Si no somos más maduros, se debe en mucho a que no queremos serlo. Entre el hombre inmaduro y cabal, pecador o santo, sólo le separan ciertas resoluciones que uno y otro han tomado en su corazón. Y aunque opuestas, se hallan cercanas en el reino del espíritu. Un abismo separa a los ricos de los pobres, abismo que sólo puede cruzarse con ayuda de fuerzas exteriores y buena fortuna. La línea divisoria entre la cultura y la ignorancia siendo ancha y profunda, puede transformarse disponiéndose al esfuerzo del estudio y sacrificio, permitiendo al ignorante convertirse en un hombre ilustrado. Mas el paso de la inmadurez a la cabalidad, del pecado a la santidad, no requiere “suerte” ni ayuda externa. Basta un eficaz acto de obediencia de nuestra voluntad, que es decir “Sí” al Creador como respuesta a la gracia de Dios.

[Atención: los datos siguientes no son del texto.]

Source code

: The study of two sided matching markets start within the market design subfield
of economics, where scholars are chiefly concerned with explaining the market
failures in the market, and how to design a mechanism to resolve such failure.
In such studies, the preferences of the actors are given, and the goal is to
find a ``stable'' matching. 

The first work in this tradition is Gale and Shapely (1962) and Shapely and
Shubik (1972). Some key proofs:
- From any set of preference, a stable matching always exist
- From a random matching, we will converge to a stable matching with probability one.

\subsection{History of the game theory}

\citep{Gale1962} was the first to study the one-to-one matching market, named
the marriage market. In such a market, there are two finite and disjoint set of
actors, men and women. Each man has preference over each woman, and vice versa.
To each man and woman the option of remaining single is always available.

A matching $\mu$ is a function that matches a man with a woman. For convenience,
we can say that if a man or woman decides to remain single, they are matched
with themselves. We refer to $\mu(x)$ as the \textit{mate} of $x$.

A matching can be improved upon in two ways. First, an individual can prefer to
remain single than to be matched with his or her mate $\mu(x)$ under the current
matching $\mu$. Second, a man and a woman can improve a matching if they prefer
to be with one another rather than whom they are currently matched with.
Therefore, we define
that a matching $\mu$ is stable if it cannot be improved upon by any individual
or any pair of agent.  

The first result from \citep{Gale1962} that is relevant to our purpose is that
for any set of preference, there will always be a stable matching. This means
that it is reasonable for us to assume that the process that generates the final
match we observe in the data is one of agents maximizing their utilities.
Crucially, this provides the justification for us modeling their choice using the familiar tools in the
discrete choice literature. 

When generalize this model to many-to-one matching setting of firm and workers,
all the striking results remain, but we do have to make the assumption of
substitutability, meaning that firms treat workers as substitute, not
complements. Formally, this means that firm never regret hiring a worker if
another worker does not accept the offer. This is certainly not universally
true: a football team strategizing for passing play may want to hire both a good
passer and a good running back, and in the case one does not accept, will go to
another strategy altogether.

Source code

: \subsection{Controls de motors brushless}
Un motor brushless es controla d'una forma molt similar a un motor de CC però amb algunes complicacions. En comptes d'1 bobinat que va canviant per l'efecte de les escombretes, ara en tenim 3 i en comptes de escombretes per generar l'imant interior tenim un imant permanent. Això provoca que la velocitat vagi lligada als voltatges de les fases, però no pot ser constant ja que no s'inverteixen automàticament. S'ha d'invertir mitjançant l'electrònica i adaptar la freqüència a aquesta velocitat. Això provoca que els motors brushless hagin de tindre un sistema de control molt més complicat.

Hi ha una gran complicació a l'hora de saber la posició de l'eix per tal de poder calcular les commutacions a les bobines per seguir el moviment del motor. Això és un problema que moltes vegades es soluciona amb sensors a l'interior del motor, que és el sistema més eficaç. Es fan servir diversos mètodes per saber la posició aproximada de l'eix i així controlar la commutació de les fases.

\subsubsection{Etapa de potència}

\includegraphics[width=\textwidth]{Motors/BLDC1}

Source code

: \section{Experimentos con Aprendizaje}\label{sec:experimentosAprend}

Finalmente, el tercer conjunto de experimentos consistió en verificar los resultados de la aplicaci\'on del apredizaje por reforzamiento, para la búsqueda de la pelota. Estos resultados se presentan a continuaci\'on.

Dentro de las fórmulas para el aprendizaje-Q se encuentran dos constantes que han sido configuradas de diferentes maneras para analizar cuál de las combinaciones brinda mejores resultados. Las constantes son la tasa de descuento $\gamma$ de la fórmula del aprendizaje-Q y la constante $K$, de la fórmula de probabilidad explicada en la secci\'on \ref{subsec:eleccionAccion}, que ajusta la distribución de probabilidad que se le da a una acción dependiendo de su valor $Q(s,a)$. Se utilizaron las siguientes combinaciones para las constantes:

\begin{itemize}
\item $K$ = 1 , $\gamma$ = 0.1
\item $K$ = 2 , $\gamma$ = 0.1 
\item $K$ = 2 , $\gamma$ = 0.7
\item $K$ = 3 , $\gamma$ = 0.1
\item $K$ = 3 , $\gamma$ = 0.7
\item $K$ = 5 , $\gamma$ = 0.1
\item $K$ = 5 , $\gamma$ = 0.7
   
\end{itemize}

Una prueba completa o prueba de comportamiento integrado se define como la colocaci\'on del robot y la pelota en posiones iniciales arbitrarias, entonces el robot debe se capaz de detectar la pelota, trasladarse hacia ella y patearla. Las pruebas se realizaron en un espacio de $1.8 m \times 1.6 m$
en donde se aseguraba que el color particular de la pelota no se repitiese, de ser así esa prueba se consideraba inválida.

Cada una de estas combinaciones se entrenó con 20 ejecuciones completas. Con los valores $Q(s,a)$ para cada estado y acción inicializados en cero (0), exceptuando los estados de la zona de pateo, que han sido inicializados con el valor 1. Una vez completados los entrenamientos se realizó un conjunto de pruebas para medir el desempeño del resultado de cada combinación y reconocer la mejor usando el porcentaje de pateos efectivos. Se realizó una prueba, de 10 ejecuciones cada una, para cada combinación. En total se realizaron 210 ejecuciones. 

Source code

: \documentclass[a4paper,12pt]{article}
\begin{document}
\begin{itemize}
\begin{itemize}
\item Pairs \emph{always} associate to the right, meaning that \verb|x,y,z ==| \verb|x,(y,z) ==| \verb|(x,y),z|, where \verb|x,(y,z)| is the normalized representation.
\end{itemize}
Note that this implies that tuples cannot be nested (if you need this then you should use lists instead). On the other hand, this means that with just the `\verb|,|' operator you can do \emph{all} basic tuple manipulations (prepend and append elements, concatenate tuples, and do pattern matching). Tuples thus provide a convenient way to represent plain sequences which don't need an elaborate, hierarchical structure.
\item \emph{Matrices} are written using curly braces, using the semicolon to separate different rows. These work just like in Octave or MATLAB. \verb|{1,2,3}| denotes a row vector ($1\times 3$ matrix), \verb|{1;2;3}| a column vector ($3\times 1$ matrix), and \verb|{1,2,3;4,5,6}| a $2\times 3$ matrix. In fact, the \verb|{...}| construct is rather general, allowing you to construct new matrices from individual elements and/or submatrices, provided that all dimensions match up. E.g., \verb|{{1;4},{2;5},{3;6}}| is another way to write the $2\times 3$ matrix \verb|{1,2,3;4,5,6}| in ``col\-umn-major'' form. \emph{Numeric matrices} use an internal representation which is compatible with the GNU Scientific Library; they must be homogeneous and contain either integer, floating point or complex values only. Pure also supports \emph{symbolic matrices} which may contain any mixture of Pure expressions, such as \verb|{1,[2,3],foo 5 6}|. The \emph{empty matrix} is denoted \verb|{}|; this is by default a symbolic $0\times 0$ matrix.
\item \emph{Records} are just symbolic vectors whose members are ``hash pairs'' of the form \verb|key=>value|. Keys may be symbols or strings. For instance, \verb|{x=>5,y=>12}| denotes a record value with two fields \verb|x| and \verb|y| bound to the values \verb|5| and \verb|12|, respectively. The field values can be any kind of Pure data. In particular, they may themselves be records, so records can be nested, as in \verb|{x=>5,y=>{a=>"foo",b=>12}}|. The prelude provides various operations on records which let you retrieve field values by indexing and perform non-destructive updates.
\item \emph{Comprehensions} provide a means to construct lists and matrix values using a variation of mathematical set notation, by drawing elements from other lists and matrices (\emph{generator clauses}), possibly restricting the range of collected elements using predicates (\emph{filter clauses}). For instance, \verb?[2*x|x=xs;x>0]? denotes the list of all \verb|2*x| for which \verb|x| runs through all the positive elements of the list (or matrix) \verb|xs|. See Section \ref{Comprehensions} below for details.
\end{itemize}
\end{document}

“Desde el Corazón” puedo decir que no somos maduros, santos, porque no tendemos a serlo. No digo que no queremos, porque algunos lo quieren. Pero el mero deseo es un pensamiento pasajero, una nube de verano, sin consecuencias, si la voluntad no se somete al Creador y se pone en marcha para lograrlo. La clave de la madurez y por ende, el avance espiritual, se encuentra en la eliminación de la distancia entre el Creador y la creatura, siendo y acogiéndose al camino que es Jesús. La renovación del hombre en su relación con la fuente de vida. Clave que pasa por aplicar a nuestras vidas, la enseñanza implícita que describió el Maestro: “de cierto, de cierto os digo, que si el grano de trigo no cae en la tierra y muere, queda solo; pero si muere, lleva mucho fruto”. La semilla para crecer y madurar necesita morir. Todos debemos descender a las tierras de nuestro subconsciente y escarbar en sus hierbajos sombríos, donde se encuentran nuestros hábitos pecaminosos: soberbia, avaricia, envidia, egotismo, egolatría, insensibilidad, cosas todas que dificultan nuestro juicio. Desvirtuamos entonces la verdad para ajustarla a nuestras imperfecciones, y nos mentimos a nosotros mismos para no tener que cambiar ni renunciar a los vicios que tanto apreciamos. Morir a esto para vivir a la madurez. Sí, morir a la vida inerme de nuestras faltas inconfesables para renacer a fructuosa vida. Esto exige que hagamos un completísimo análisis de nosotros mismos a la luz de las inmutables leyes de Dios.